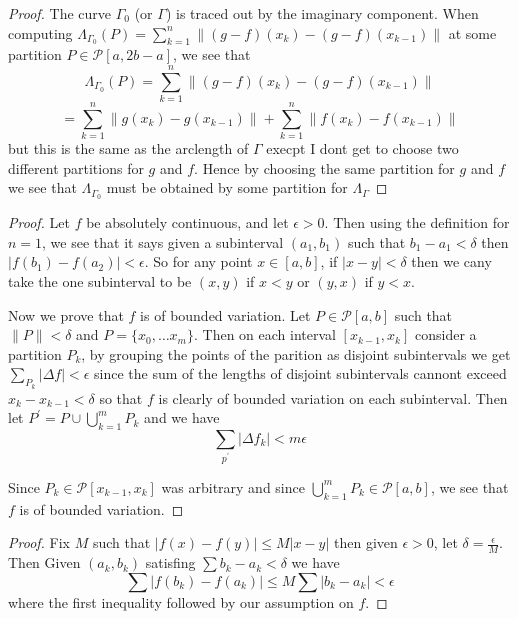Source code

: \documentclass[11pt,largemargins]{homework}
\begin{document}
\begin{alphaparts}
\questionpart
\begin{proof} 
The curve $\Gamma_0$ (or $\Gamma$) is traced out by the imaginary component. When computing 
$\Lambda_{\Gamma_0}(P) = \sum_{k=1}^n \|(g-f)(x_k) - (g- f)(x_{k-1})\|$ at some partition $P \in \mathcal{P}[a,2b-a]$, we see that 
\[\Lambda_{\Gamma_0}(P) = \sum_{k=1}^n \|(g-f)(x_k) - (g- f)(x_{k-1})\|\] 
\[= \sum_{k=1}^n\|g(x_k) - g(x_{k-1}) \| + \sum_{k=1}^n \|f(x_k) - f(x_{k-1})\| \] 
but this is the same as the arclength of $\Gamma$ execpt I dont get to choose two different partitions for $g$ and $f$. Hence by choosing the same partition 
for $g$ and $f$ we see that $\Lambda_{\Gamma_0}$ must be obtained by some partition for $\Lambda_{\Gamma}$
\end{proof}

	\end{alphaparts}



\begin{proof} 
	Let $f$ be absolutely continuous, and let $\epsilon > 0$. Then using the definition for $n =1$, we see that it says given a subinterval $(a_1, b_1)$ such that $b_1 - a_1 < \delta$ then $|f(b_1) - f(a_2)| <  \epsilon$. So for any point $x \in [a,b]$, if $|x - y| < \delta $ then we cany take the one subinterval to be $(x, y)$ if $x < y$ or $(y, x)$ if $y < x$. 

	Now we prove that $f$ is of bounded variation. Let $P \in \mathcal{P}[a,b]$ such that $\| P\| < \delta$ and $P = \{x_0, \dots x_m\}$. 
	Then on each interval 
	$[x_{k-1}, x_k]$ consider a partition $P_k$, by grouping the points of the parition as disjoint subintervals we 
	get $\sum_{P_k} |\Delta f| < \epsilon$ since the sum of the lengths of disjoint subintervals 
	cannont exceed $x_k - x_{k-1} < \delta$ so that $f$ is clearly of bounded variation on each subinterval. 
	Then let $P^\prime = P \cup \bigcup_{k=1}^m P_k$ and we have 
	\[\sum_{p^\prime} |\Delta f_k| < m \epsilon \] 

	Since $P_k \in \mathcal{P}[x_{k-1}, x_k]$ was arbitrary and since $\bigcup_{k=1}^m P_k \in \mathcal{P}[a,b]$, we see that $f$ is of bounded variation.
\end{proof}


\begin{proof} 

Fix $M$ such that $|f(x) - f(y)| \leq M |x - y|$ then given $\epsilon > 0$, let $\delta = \frac{\epsilon}{M}$. Then 
Given $(a_k, b_k)$ satisfing $\sum b_k - a_k < \delta$ we have 
\[\sum |f(b_k) - f(a_k)| \leq M \sum |b_k - a_k| < \epsilon\] 
where the first inequality followed by our assumption on $f$.
\end{proof}
\end{document}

..............................

Copy the whole listing exactly, excluding the pictures in it.

Source code

: \documentclass[11pt,largemargins]{homework}
\begin{document}
\begin{alphaparts}
\questionpart
\begin{proof} 
The curve $\Gamma_0$ (or $\Gamma$) is traced out by the imaginary component. When computing 
$\Lambda_{\Gamma_0}(P) = \sum_{k=1}^n \|(g-f)(x_k) - (g- f)(x_{k-1})\|$ at some partition $P \in \mathcal{P}[a,2b-a]$, we see that 
\[\Lambda_{\Gamma_0}(P) = \sum_{k=1}^n \|(g-f)(x_k) - (g- f)(x_{k-1})\|\] 
\[= \sum_{k=1}^n\|g(x_k) - g(x_{k-1}) \| + \sum_{k=1}^n \|f(x_k) - f(x_{k-1})\| \] 
but this is the same as the arclength of $\Gamma$ execpt I dont get to choose two different partitions for $g$ and $f$. Hence by choosing the same partition 
for $g$ and $f$ we see that $\Lambda_{\Gamma_0}$ must be obtained by some partition for $\Lambda_{\Gamma}$
\end{proof}

	\end{alphaparts}



\begin{proof} 
	Let $f$ be absolutely continuous, and let $\epsilon > 0$. Then using the definition for $n =1$, we see that it says given a subinterval $(a_1, b_1)$ such that $b_1 - a_1 < \delta$ then $|f(b_1) - f(a_2)| <  \epsilon$. So for any point $x \in [a,b]$, if $|x - y| < \delta $ then we cany take the one subinterval to be $(x, y)$ if $x < y$ or $(y, x)$ if $y < x$. 

	Now we prove that $f$ is of bounded variation. Let $P \in \mathcal{P}[a,b]$ such that $\| P\| < \delta$ and $P = \{x_0, \dots x_m\}$. 
	Then on each interval 
	$[x_{k-1}, x_k]$ consider a partition $P_k$, by grouping the points of the parition as disjoint subintervals we 
	get $\sum_{P_k} |\Delta f| < \epsilon$ since the sum of the lengths of disjoint subintervals 
	cannont exceed $x_k - x_{k-1} < \delta$ so that $f$ is clearly of bounded variation on each subinterval. 
	Then let $P^\prime = P \cup \bigcup_{k=1}^m P_k$ and we have 
	\[\sum_{p^\prime} |\Delta f_k| < m \epsilon \] 

	Since $P_k \in \mathcal{P}[x_{k-1}, x_k]$ was arbitrary and since $\bigcup_{k=1}^m P_k \in \mathcal{P}[a,b]$, we see that $f$ is of bounded variation.
\end{proof}


\begin{proof} 

Fix $M$ such that $|f(x) - f(y)| \leq M |x - y|$ then given $\epsilon > 0$, let $\delta = \frac{\epsilon}{M}$. Then 
Given $(a_k, b_k)$ satisfing $\sum b_k - a_k < \delta$ we have 
\[\sum |f(b_k) - f(a_k)| \leq M \sum |b_k - a_k| < \epsilon\] 
where the first inequality followed by our assumption on $f$.
\end{proof}
\end{document}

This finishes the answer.